There were many beautiful floral tributes in addition to the family tribute, was one from his friend and workmates of Railway Row, Lindal-in-Furness. At the close of the service the hymn by request “The Day Thou gavest Lord is Ended” was feeling rendered by the congregation and as the cortege left the church the organist played the Dead March in “Saul”.
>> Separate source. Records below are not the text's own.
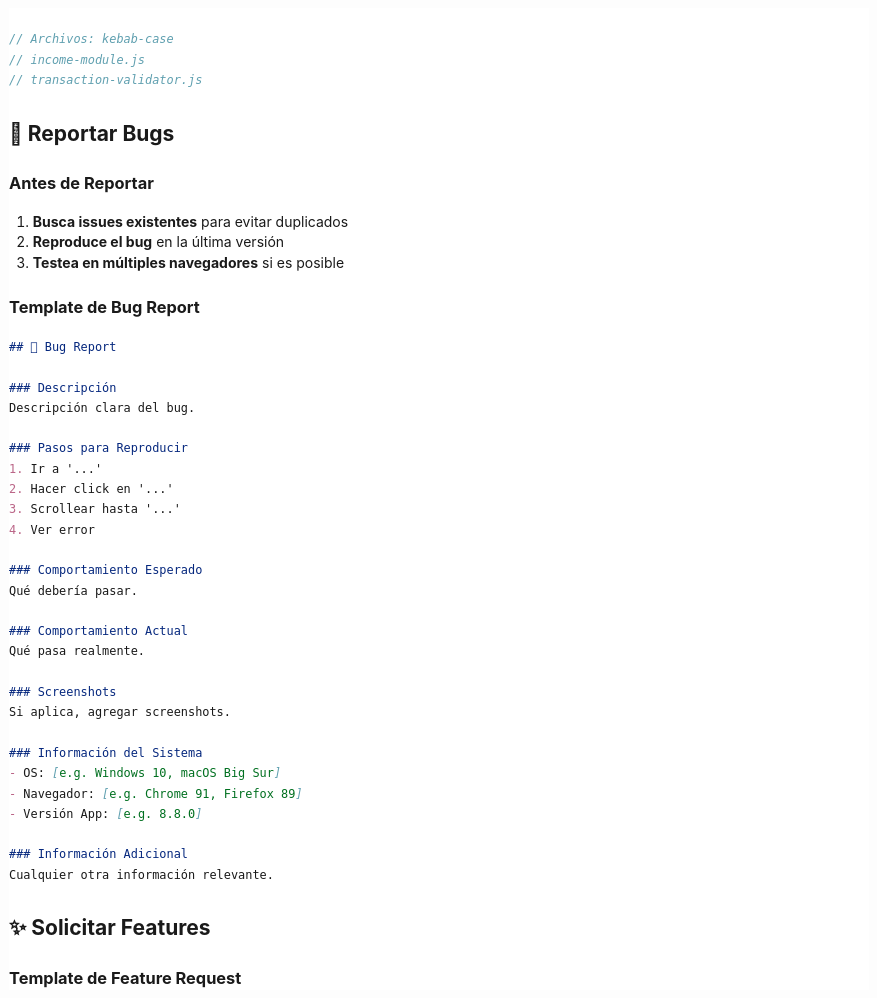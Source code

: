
 ```javascript

// Archivos: kebab-case
// income-module.js
// transaction-validator.js
```

## 🐛 Reportar Bugs

### Antes de Reportar

1. **Busca issues existentes** para evitar duplicados
2. **Reproduce el bug** en la última versión
3. **Testea en múltiples navegadores** si es posible

### Template de Bug Report

```markdown
## 🐛 Bug Report

### Descripción
Descripción clara del bug.

### Pasos para Reproducir
1. Ir a '...'
2. Hacer click en '...'
3. Scrollear hasta '...'
4. Ver error

### Comportamiento Esperado
Qué debería pasar.

### Comportamiento Actual
Qué pasa realmente.

### Screenshots
Si aplica, agregar screenshots.

### Información del Sistema
- OS: [e.g. Windows 10, macOS Big Sur]
- Navegador: [e.g. Chrome 91, Firefox 89]
- Versión App: [e.g. 8.8.0]

### Información Adicional
Cualquier otra información relevante.
```

## ✨ Solicitar Features

### Template de Feature Request
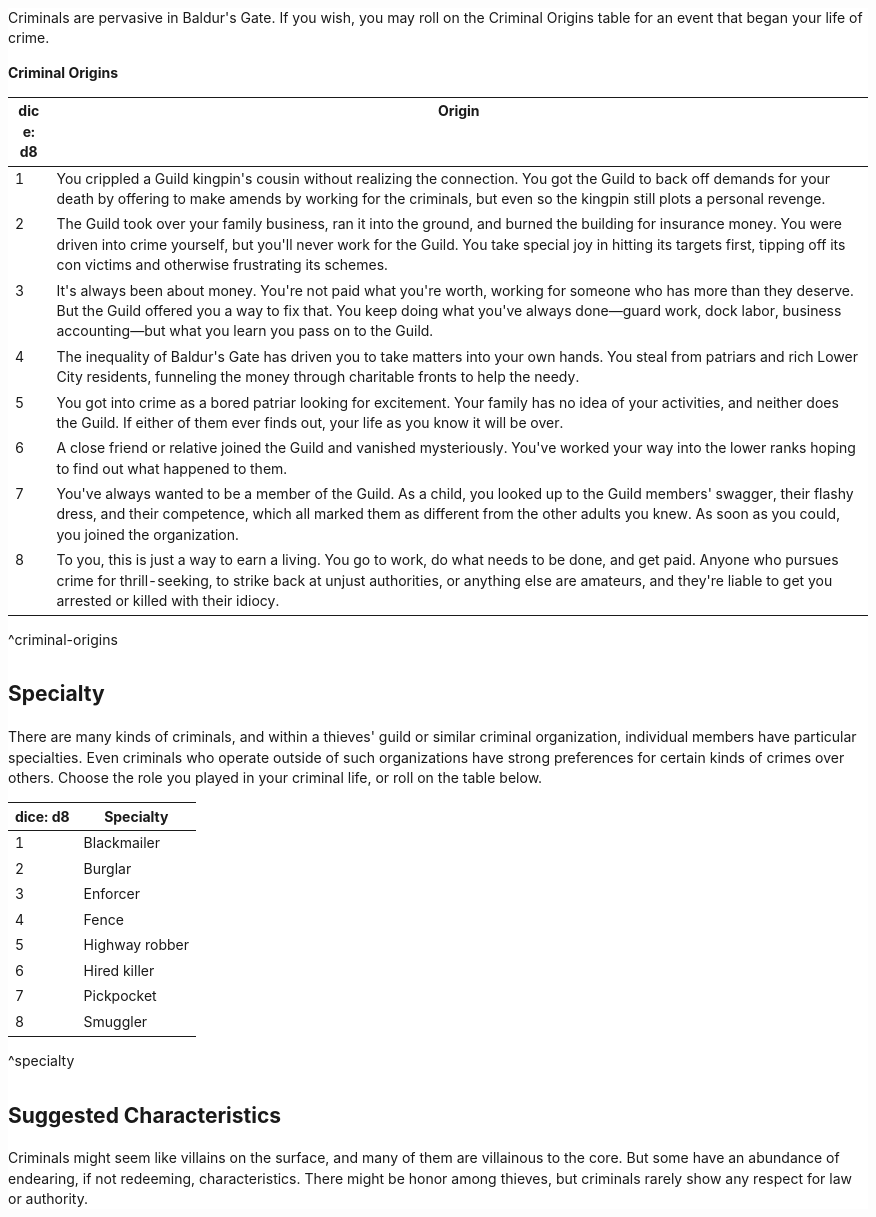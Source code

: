 Criminals are pervasive in Baldur's Gate. If you wish, you may roll on the Criminal Origins table for an event that began your life of crime.

**Criminal Origins**

| dice: d8 | Origin |
|----------|--------|
| 1 | You crippled a Guild kingpin's cousin without realizing the connection. You got the Guild to back off demands for your death by offering to make amends by working for the criminals, but even so the kingpin still plots a personal revenge. |
| 2 | The Guild took over your family business, ran it into the ground, and burned the building for insurance money. You were driven into crime yourself, but you'll never work for the Guild. You take special joy in hitting its targets first, tipping off its con victims and otherwise frustrating its schemes. |
| 3 | It's always been about money. You're not paid what you're worth, working for someone who has more than they deserve. But the Guild offered you a way to fix that. You keep doing what you've always done—guard work, dock labor, business accounting—but what you learn you pass on to the Guild. |
| 4 | The inequality of Baldur's Gate has driven you to take matters into your own hands. You steal from patriars and rich Lower City residents, funneling the money through charitable fronts to help the needy. |
| 5 | You got into crime as a bored patriar looking for excitement. Your family has no idea of your activities, and neither does the Guild. If either of them ever finds out, your life as you know it will be over. |
| 6 | A close friend or relative joined the Guild and vanished mysteriously. You've worked your way into the lower ranks hoping to find out what happened to them. |
| 7 | You've always wanted to be a member of the Guild. As a child, you looked up to the Guild members' swagger, their flashy dress, and their competence, which all marked them as different from the other adults you knew. As soon as you could, you joined the organization. |
| 8 | To you, this is just a way to earn a living. You go to work, do what needs to be done, and get paid. Anyone who pursues crime for thrill-seeking, to strike back at unjust authorities, or anything else are amateurs, and they're liable to get you arrested or killed with their idiocy. |
^criminal-origins

## Specialty

There are many kinds of criminals, and within a thieves' guild or similar criminal organization, individual members have particular specialties. Even criminals who operate outside of such organizations have strong preferences for certain kinds of crimes over others. Choose the role you played in your criminal life, or roll on the table below.

| dice: d8 | Specialty |
|----------|-----------|
| 1 | Blackmailer |
| 2 | Burglar |
| 3 | Enforcer |
| 4 | Fence |
| 5 | Highway robber |
| 6 | Hired killer |
| 7 | Pickpocket |
| 8 | Smuggler |
^specialty

## Suggested Characteristics

Criminals might seem like villains on the surface, and many of them are villainous to the core. But some have an abundance of endearing, if not redeeming, characteristics. There might be honor among thieves, but criminals rarely show any respect for law or authority.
The passing of Mr. William Wells recalls the subsidence on the railway at Lindal Bank, in September, on Ulverston Market day in 1892. On the particular morning Mr. Wells was shunter-in-charge of an engine No. 115, driven by Mr. Postlethwaite, with Mr. J. Robinson as fireman, when the subsidence occurred and the engine plunged headlong into a large hole under ground on Lindal Bank. With difficulty the tender was recovered, and then the engine took a final plunge and was never again located. The driver and fireman have since passed away, and now with the passing of Mr. Wells the trio of that eventful Thursdays morning in 1892, have joined the great majority. During his lifetime at Lindal-in-Furness, Mr. Wells became associated with different organisations. He along with Mr. W. Wilson, goods guard, was joint secretary of the Furness Railway coupling contest. At one time he was hon. Secretary of the Lindal Moor brass band of which he was also a regular playing member. He was also connected with various social happenings in the village life, and throughout was a devoted member of the Dalton in Furness Primitive Methodist Church movement. He leaves three sons and three daughters to mourn their loss.